Can Ataklı; Okurlara önemli duyuru; geri adım atmadan mücadeleye devam
Okurlara önemli duyuru; geri adım atmadan mücadeleye devam
Seçim sonuçları herkes gibi benim için sürpriz oldu. Son birkaç güne girene kadar AKP’nin ciddi oy kaybı olacağını düşünüyordum, dün de belirttiğim gibi son bir iki gün ise AKP’de bir artış olabileceğini gözlediğimi belirtmiştim.
Tabii benim için önemli olan AKP’nin tıpkı 7 Haziran’da olduğu gibi tek başına iktidara gelememesi, 276’nın altında kalmasıydı.
Kurulduğu günden bu yana AKP iktidarı içime sinmedi.
Dünya görüşümüz, fikirlerimiz, ekonomik ve sosyal anlayışımız, demokrasi, hukuk, insan hakları, özgürlükler ve inançlar konusunda ayrılıklarımız var.

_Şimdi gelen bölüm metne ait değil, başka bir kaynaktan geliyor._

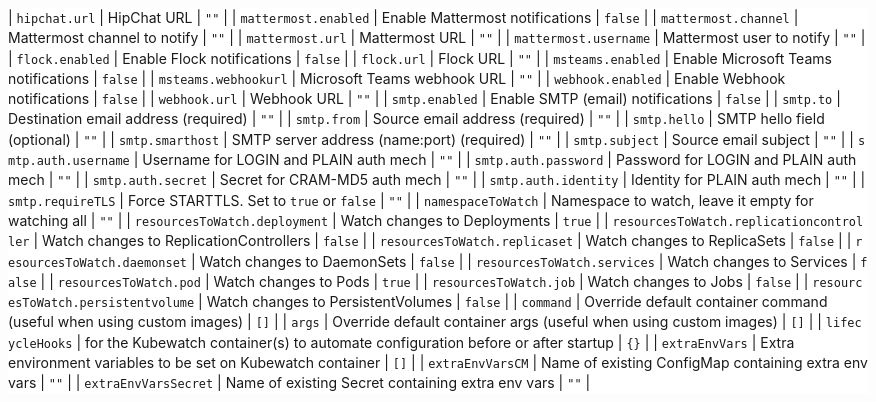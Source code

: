 | `hipchat.url`                            | HipChat URL                                                                      | `""`                   |
| `mattermost.enabled`                     | Enable Mattermost notifications                                                  | `false`                |
| `mattermost.channel`                     | Mattermost channel to notify                                                     | `""`                   |
| `mattermost.url`                         | Mattermost URL                                                                   | `""`                   |
| `mattermost.username`                    | Mattermost user to notify                                                        | `""`                   |
| `flock.enabled`                          | Enable Flock notifications                                                       | `false`                |
| `flock.url`                              | Flock URL                                                                        | `""`                   |
| `msteams.enabled`                        | Enable Microsoft Teams notifications                                             | `false`                |
| `msteams.webhookurl`                     | Microsoft Teams webhook URL                                                      | `""`                   |
| `webhook.enabled`                        | Enable Webhook notifications                                                     | `false`                |
| `webhook.url`                            | Webhook URL                                                                      | `""`                   |
| `smtp.enabled`                           | Enable SMTP (email) notifications                                                | `false`                |
| `smtp.to`                                | Destination email address (required)                                             | `""`                   |
| `smtp.from`                              | Source email address (required)                                                  | `""`                   |
| `smtp.hello`                             | SMTP hello field (optional)                                                      | `""`                   |
| `smtp.smarthost`                         | SMTP server address (name:port) (required)                                       | `""`                   |
| `smtp.subject`                           | Source email subject                                                             | `""`                   |
| `smtp.auth.username`                     | Username for LOGIN and PLAIN auth mech                                           | `""`                   |
| `smtp.auth.password`                     | Password for LOGIN and PLAIN auth mech                                           | `""`                   |
| `smtp.auth.secret`                       | Secret for CRAM-MD5 auth mech                                                    | `""`                   |
| `smtp.auth.identity`                     | Identity for PLAIN auth mech                                                     | `""`                   |
| `smtp.requireTLS`                        | Force STARTTLS. Set to `true` or `false`                                         | `""`                   |
| `namespaceToWatch`                       | Namespace to watch, leave it empty for watching all                              | `""`                   |
| `resourcesToWatch.deployment`            | Watch changes to Deployments                                                     | `true`                 |
| `resourcesToWatch.replicationcontroller` | Watch changes to ReplicationControllers                                          | `false`                |
| `resourcesToWatch.replicaset`            | Watch changes to ReplicaSets                                                     | `false`                |
| `resourcesToWatch.daemonset`             | Watch changes to DaemonSets                                                      | `false`                |
| `resourcesToWatch.services`              | Watch changes to Services                                                        | `false`                |
| `resourcesToWatch.pod`                   | Watch changes to Pods                                                            | `true`                 |
| `resourcesToWatch.job`                   | Watch changes to Jobs                                                            | `false`                |
| `resourcesToWatch.persistentvolume`      | Watch changes to PersistentVolumes                                               | `false`                |
| `command`                                | Override default container command (useful when using custom images)             | `[]`                   |
| `args`                                   | Override default container args (useful when using custom images)                | `[]`                   |
| `lifecycleHooks`                         | for the Kubewatch container(s) to automate configuration before or after startup | `{}`                   |
| `extraEnvVars`                           | Extra environment variables to be set on Kubewatch container                     | `[]`                   |
| `extraEnvVarsCM`                         | Name of existing ConfigMap containing extra env vars                             | `""`                   |
| `extraEnvVarsSecret`                     | Name of existing Secret containing extra env vars                                | `""`                   |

AKP iktidarının Türkiye’yi daha iyiye, daha uygar olmaya, eğitimde, bilimde, sanatta, demokrasi, hukuk, insan hakları ve en önemlisi özgürlükler konusunda geliştireceğine hiç inanmadım.
Çünkü AKP’yı kuran zihniyetin ne olduğunu biliyorum.

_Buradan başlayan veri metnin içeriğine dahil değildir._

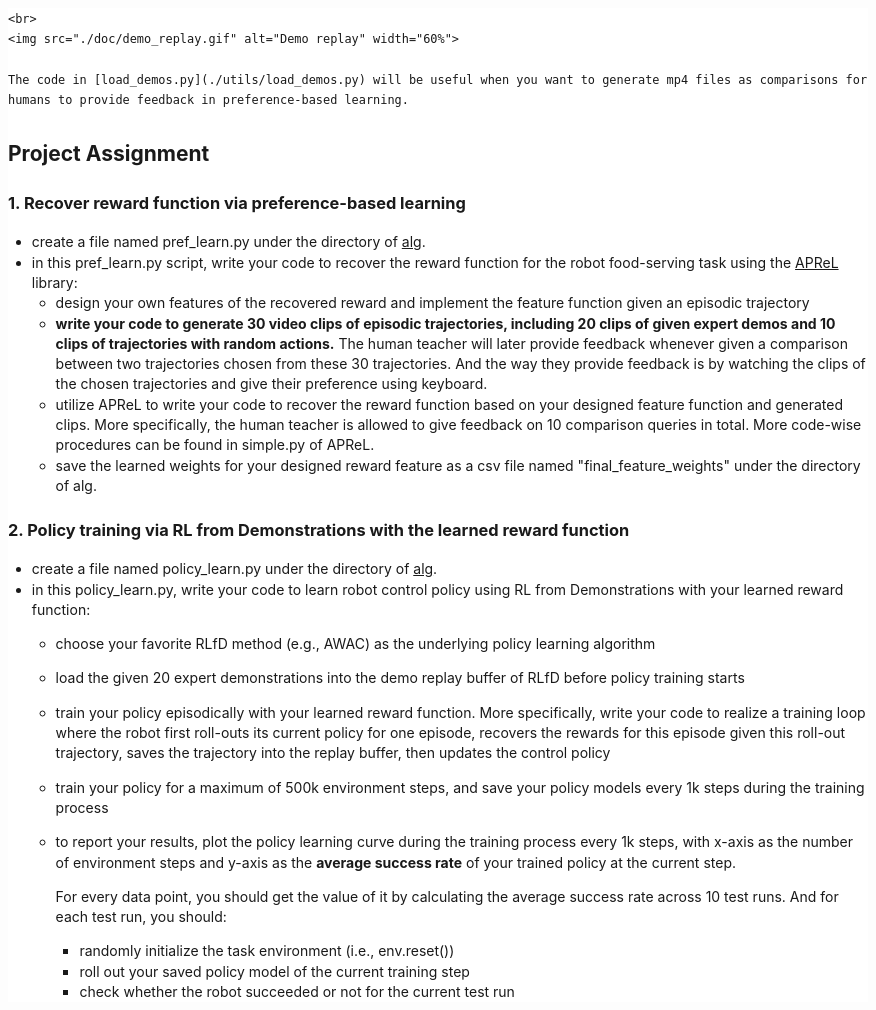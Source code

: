     <br>
    <img src="./doc/demo_replay.gif" alt="Demo replay" width="60%">

    The code in [load_demos.py](./utils/load_demos.py) will be useful when you want to generate mp4 files as comparisons for humans to provide feedback in preference-based learning.

## Project Assignment
### 1. Recover reward function via preference-based learning
* create a file named pref_learn.py under the directory of [alg](./alg/).
* in this pref_learn.py script, write your code to recover the reward function for the robot food-serving task using the [APReL](https://github.com/Stanford-ILIAD/APReL) library:
  * design your own features of the recovered reward and implement the feature function given an episodic trajectory
  * **write your code to generate 30 video clips of episodic trajectories, including 20 clips of given expert demos and 10 clips of trajectories with random actions.**
    The human teacher will later provide feedback whenever given a comparison between two trajectories chosen from these 30 trajectories. 
    And the way they provide feedback is by watching the clips of the chosen trajectories and give their preference using keyboard.
  * utilize APReL to write your code to recover the reward function based on your designed feature function and generated clips.
    More specifically, the human teacher is allowed to give feedback on 10 comparison queries in total. More code-wise procedures can be found in simple.py of APReL.
  * save the learned weights for your designed reward feature as a csv file named "final_feature_weights" under the directory of alg.

### 2. Policy training via RL from Demonstrations with the learned reward function
* create a file named policy_learn.py under the directory of [alg](./alg/).
* in this policy_learn.py, write your code to learn robot control policy using RL from Demonstrations with your learned reward function:
  * choose your favorite RLfD method (e.g., AWAC) as the underlying policy learning algorithm
  * load the given 20 expert demonstrations into the demo replay buffer of RLfD before policy training starts
  * train your policy episodically with your learned reward function. More specifically, write your code to realize a training loop where
    the robot first roll-outs its current policy for one episode, recovers the rewards for this episode given this roll-out trajectory, saves the trajectory into the
    replay buffer, then updates the control policy
  * train your policy for a maximum of 500k environment steps, and save your policy models every 1k steps during the training process
  * to report your results, plot the policy learning curve during the training process every 1k steps, with x-axis as the number of environment steps and
    y-axis as the **average success rate** of your trained policy at the current step. 
    
    For every data point, you should get the value of it by calculating the average success rate across 10 test runs. 
    And for each test run, you should:
    * randomly initialize the task environment (i.e., env.reset())
    * roll out your saved policy model of the current training step
    * check whether the robot succeeded or not for the current test run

Ancak buna rağmen, halkın oylarını aldığı sürece iktidarda kalması da beni ruhen rahatsız etse de demokratik açıdan bir sorun yaratmadı.
Elbette bu süreçte AKP’yi sürekli eleştirdim.
Yanlışlarını, Türkiye’yi götürdüğü yolun çıkmaz olduğunu dilim döndüğünce anlatmaya çalıştım.
Şimdi seçimler bitti.
AKP beklenmedik biçimde yüzde 49’un üzerinde oy alarak tekrar tek başına iktidar oldu.
Sonuç, devlet gücüyle yaratılan koşullar ne kadar etkili olursa olsun, bu parti adına bir başarıdır.
Demokrasi anlayışım ve siyasi ahlakım gereği kutlamanın da görevim olduğunu biliyorum.
Ancak, AKP’nin bu başarısı, eskisinden çok daha güçlü olarak tek başına iktidara gelmesi bu partinin zihniyetine, devleti yönetme biçimine, toplumun kötü yönde etkileyen tutum ve davranışlarına bundan sonra karşı çıkmayacağım, bunları eleştirmeyeceğim anlamına gelmez.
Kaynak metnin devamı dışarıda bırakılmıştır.